Instructions for the task: When the string "tuples" occurs in a line of the listing below, return that line.

Data for processing:
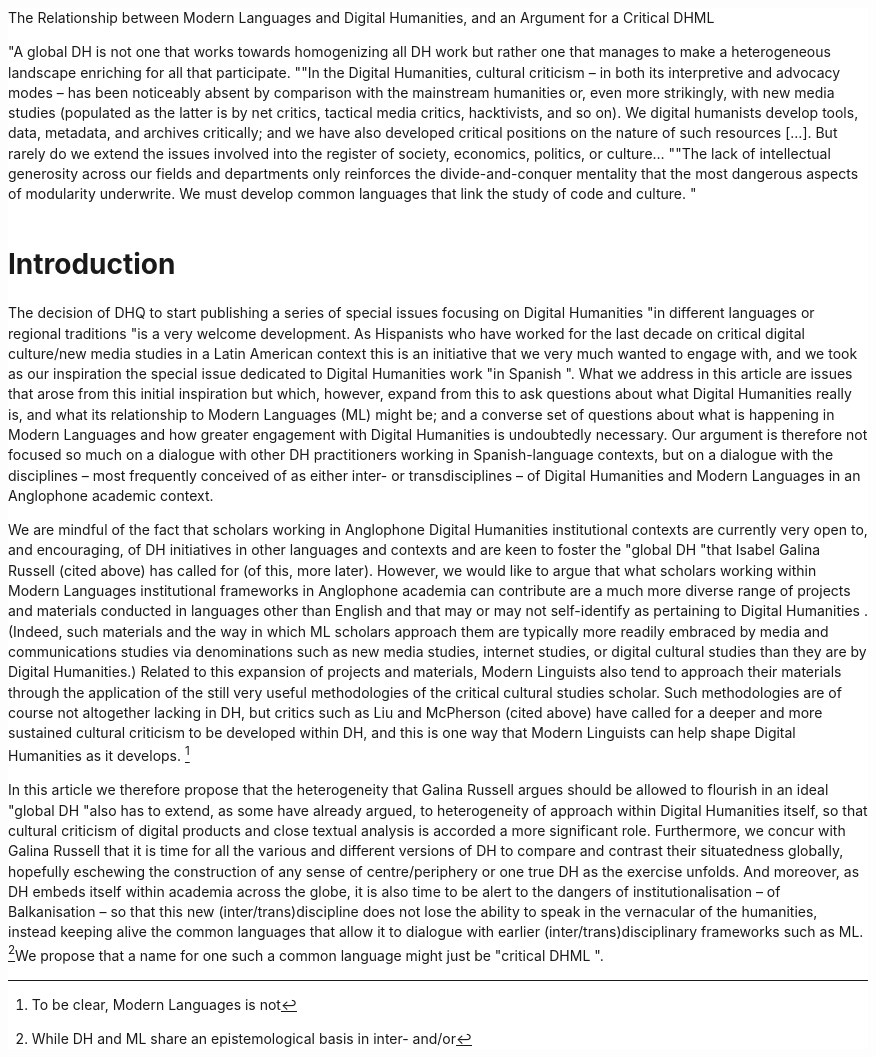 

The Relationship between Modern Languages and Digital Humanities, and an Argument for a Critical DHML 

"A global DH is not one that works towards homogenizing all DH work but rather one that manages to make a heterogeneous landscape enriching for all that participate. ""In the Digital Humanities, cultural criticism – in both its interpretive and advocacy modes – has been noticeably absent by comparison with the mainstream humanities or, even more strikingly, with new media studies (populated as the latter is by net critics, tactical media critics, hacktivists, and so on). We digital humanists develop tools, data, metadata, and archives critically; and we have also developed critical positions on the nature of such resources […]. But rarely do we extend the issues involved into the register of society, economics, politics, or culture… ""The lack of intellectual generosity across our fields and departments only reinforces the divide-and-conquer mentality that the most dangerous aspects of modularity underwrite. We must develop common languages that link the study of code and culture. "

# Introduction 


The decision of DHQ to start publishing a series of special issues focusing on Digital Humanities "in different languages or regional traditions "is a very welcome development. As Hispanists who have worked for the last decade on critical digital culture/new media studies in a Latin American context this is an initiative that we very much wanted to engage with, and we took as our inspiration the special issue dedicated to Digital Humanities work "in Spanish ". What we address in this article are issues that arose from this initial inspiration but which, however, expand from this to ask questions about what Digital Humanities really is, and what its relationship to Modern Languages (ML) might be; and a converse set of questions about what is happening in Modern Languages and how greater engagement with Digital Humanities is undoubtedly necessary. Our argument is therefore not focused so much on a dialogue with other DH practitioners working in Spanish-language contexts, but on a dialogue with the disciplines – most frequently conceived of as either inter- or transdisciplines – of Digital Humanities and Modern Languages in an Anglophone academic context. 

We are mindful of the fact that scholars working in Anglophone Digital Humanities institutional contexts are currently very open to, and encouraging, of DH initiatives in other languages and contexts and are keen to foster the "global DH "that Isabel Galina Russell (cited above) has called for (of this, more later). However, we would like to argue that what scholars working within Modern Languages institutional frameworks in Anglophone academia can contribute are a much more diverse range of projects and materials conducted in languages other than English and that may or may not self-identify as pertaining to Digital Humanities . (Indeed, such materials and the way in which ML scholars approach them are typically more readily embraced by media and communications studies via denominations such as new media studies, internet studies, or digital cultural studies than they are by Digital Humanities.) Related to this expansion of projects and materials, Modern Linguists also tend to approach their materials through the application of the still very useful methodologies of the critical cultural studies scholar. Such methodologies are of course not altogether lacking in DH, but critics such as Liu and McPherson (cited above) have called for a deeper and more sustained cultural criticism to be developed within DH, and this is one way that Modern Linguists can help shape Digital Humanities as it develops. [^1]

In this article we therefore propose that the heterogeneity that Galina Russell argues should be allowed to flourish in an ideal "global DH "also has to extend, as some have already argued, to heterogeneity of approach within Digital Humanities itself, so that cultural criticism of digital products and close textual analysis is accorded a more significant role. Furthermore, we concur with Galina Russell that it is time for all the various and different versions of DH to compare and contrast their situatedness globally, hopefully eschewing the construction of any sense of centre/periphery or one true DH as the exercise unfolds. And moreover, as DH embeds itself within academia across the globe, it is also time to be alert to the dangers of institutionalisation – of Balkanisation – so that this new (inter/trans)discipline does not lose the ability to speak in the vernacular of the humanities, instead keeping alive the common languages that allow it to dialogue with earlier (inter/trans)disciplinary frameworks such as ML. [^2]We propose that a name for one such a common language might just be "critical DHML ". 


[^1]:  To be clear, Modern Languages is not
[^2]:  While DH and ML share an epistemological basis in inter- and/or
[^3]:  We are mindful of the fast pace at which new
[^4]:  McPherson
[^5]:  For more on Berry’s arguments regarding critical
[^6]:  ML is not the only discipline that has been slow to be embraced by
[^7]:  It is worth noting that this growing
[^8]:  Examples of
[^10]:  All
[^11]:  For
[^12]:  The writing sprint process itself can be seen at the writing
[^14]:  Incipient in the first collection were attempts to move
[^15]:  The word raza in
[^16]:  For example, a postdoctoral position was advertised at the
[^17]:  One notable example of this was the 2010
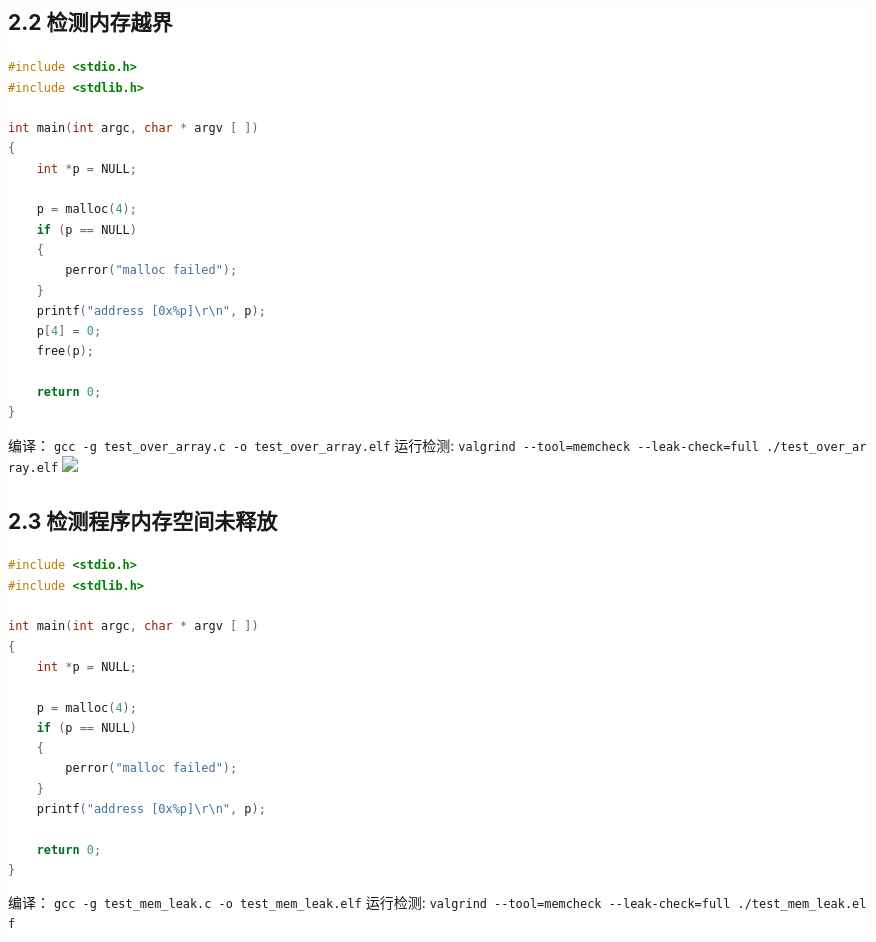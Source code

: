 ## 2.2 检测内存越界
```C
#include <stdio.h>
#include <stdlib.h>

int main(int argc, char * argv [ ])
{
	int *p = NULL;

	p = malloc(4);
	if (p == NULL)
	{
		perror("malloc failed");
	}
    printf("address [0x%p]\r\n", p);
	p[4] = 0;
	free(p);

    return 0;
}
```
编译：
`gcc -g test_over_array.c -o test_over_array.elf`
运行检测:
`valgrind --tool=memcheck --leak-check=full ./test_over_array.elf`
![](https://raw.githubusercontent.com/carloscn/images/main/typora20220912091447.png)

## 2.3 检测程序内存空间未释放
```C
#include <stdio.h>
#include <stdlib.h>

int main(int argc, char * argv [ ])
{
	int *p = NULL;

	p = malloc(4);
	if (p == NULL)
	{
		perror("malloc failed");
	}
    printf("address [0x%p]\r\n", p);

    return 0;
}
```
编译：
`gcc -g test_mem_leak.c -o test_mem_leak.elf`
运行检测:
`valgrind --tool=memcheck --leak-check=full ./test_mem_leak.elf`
--
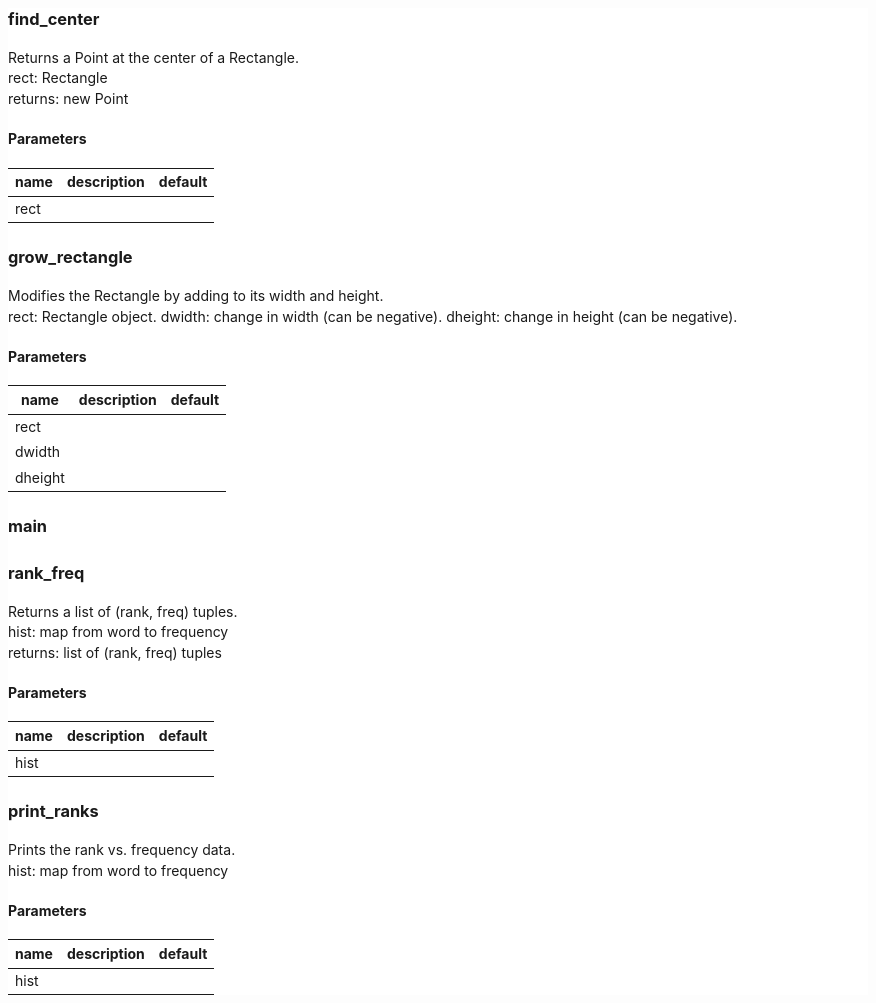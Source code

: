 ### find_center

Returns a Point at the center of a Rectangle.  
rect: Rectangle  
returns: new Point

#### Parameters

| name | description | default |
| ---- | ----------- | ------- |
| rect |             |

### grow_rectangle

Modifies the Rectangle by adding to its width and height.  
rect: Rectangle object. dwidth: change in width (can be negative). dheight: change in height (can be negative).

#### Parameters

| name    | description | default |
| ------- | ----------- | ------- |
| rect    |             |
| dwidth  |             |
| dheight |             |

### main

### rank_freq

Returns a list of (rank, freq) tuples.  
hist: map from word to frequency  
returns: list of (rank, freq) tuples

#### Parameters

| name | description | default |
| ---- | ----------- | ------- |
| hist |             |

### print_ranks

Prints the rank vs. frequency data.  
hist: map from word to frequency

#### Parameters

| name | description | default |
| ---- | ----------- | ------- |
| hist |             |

Solved problem:
Returns a list of (rank, freq) tuples.  
returns: list of (rank, freq) tuples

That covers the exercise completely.